Researchers from the School of Medicine at Washington University in St. Louis (WUSTL) blocked a sleep-regulating protein, orexin, in mice with a form of Alzheimer’s disease, making them sleep longer and blocking brain symptoms of Alzheimer’s disease. The research appeared Nov. 24 in The Journal of Experimental Medicine.
In Alzheimer’s disease, a sticky protein known as amyloid-β (Aβ) clogs up the brain, killing brain cells (neurons), disturbing memory and also disrupting the sleep-wake cycle. The accumulation of Aβ in the brain forms plaques, a hallmark of Alzheimer’s disease.
Also known as hypocretin, orexin is a molecule that controls wakefulness, as well as eating, motivation, and emotion. Orexin is thought to be important for maintaining regular sleep patterns. People with low orexin can have narcolepsy — a condition associated with sleeping excessively. Levels of orexin in the cerebrospinal fluid have recently been found to be decreased in Alzheimer’s disease, and these decreases correspond abnormal sleep patterns.

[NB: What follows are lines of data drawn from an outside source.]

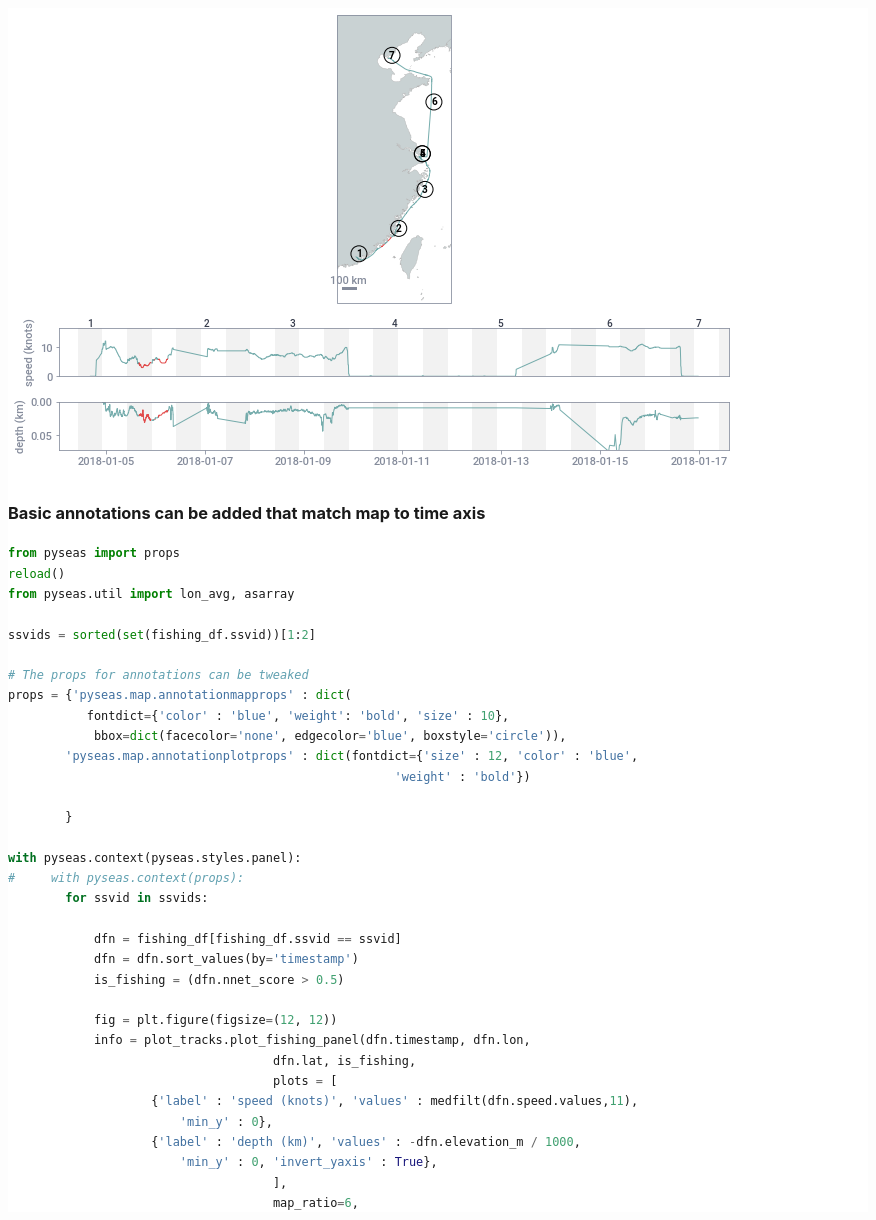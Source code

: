 ![png](Examples_files/Examples_36_0.png)


### Basic annotations can be added that match map to time axis


```python
from pyseas import props
reload()
from pyseas.util import lon_avg, asarray

ssvids = sorted(set(fishing_df.ssvid))[1:2]

# The props for annotations can be tweaked
props = {'pyseas.map.annotationmapprops' : dict(
           fontdict={'color' : 'blue', 'weight': 'bold', 'size' : 10},
            bbox=dict(facecolor='none', edgecolor='blue', boxstyle='circle')),
        'pyseas.map.annotationplotprops' : dict(fontdict={'size' : 12, 'color' : 'blue',
                                                      'weight' : 'bold'})

        }

with pyseas.context(pyseas.styles.panel):
#     with pyseas.context(props):
        for ssvid in ssvids:

            dfn = fishing_df[fishing_df.ssvid == ssvid]
            dfn = dfn.sort_values(by='timestamp')
            is_fishing = (dfn.nnet_score > 0.5)      

            fig = plt.figure(figsize=(12, 12))
            info = plot_tracks.plot_fishing_panel(dfn.timestamp, dfn.lon,
                                     dfn.lat, is_fishing,
                                     plots = [
                    {'label' : 'speed (knots)', 'values' : medfilt(dfn.speed.values,11), 
                        'min_y' : 0},
                    {'label' : 'depth (km)', 'values' : -dfn.elevation_m / 1000,
                        'min_y' : 0, 'invert_yaxis' : True}, 
                                     ],
                                     map_ratio=6,
```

According to an author of the study, David M. Holtzman, MD, head of the Department of Neurology, “If you stimulate orexin production in sleeping mice, they wake up immediately.”
The scientists took mice that had been genetically modified to over-produce Aβ, creating a form of Alzheimer’s disease. They also blocked the gene for orexin. Blocking the orexin gene reduced the build-up of Aβ that occurs in the brains of these Alzheimer’s-like mice by about 50%. It also made the mice sleep more. When the researchers tried the opposite experiment, to increase orexin levels, the mice developed more Aβ plaques and were awake longer.
In a third type of experiment, the researchers blocked orexin only partially, so that they did not affect the amount of time mice slept. This did not have any effect on Aβ plaque accumulation.
According to Holtzman, “The results from this new paper demonstrate that the absence of orexin results in a marked decrease in amyloid-beta accumulation in the brain. The data strongly suggest that the effect of orexin on amyloid-beta is due to orexin’s effect on sleep. The implications are that under certain circumstances, increasing sleep by as little as 10% might be able to strongly decrease amyloid-beta accumulation. This could mean that if sleep was changed during mid adult life to such an extent, in the long run, it might be able to significantly delay the onset of amyloid accumulation and pathology and later on the cognitive decline of Alzheimer’s disease.”
The researchers, including first author Jee Hoon Roh, MD, PhD, are now studying the effects of sleep medications on Aβ production and plaque build-up in the Alzheimer’s diseased brain.
Holtzman remarked, “Experiments we are pursuing now include assessing the effects of sleep disruption on dynamic regulation of amyloid-beta in humans as well as whether the presence of AD pathology during the period of preclinical AD is associated with disrupted sleep.”